● **The data**:
---*---

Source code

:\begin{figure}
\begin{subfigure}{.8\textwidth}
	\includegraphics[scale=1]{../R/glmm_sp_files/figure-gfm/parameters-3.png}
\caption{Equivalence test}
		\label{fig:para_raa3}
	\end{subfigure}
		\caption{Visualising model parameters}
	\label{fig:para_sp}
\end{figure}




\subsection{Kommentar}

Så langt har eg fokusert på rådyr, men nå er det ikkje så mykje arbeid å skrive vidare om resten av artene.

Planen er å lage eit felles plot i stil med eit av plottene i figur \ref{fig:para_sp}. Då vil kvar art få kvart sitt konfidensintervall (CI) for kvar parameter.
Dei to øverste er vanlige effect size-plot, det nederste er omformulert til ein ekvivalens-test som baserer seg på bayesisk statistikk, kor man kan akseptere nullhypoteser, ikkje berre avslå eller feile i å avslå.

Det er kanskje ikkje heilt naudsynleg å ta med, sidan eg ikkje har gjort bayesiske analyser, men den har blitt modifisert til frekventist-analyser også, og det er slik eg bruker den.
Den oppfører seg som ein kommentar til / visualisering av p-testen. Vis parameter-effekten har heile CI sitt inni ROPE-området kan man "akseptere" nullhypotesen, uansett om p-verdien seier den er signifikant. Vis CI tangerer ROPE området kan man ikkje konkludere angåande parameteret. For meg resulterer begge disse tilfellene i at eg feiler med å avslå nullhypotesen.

---*---

● **The problem**: Every line above is to be duplicated exactly as shown.

● **Exercise output**:
Source code

:\begin{figure}
\begin{subfigure}{.8\textwidth}
	\includegraphics[scale=1]{../R/glmm_sp_files/figure-gfm/parameters-3.png}
\caption{Equivalence test}
		\label{fig:para_raa3}
	\end{subfigure}
		\caption{Visualising model parameters}
	\label{fig:para_sp}
\end{figure}




\subsection{Kommentar}

Så langt har eg fokusert på rådyr, men nå er det ikkje så mykje arbeid å skrive vidare om resten av artene.

Planen er å lage eit felles plot i stil med eit av plottene i figur \ref{fig:para_sp}. Då vil kvar art få kvart sitt konfidensintervall (CI) for kvar parameter.
Dei to øverste er vanlige effect size-plot, det nederste er omformulert til ein ekvivalens-test som baserer seg på bayesisk statistikk, kor man kan akseptere nullhypoteser, ikkje berre avslå eller feile i å avslå.

Det er kanskje ikkje heilt naudsynleg å ta med, sidan eg ikkje har gjort bayesiske analyser, men den har blitt modifisert til frekventist-analyser også, og det er slik eg bruker den.
Den oppfører seg som ein kommentar til / visualisering av p-testen. Vis parameter-effekten har heile CI sitt inni ROPE-området kan man "akseptere" nullhypotesen, uansett om p-verdien seier den er signifikant. Vis CI tangerer ROPE området kan man ikkje konkludere angåande parameteret. For meg resulterer begge disse tilfellene i at eg feiler med å avslå nullhypotesen.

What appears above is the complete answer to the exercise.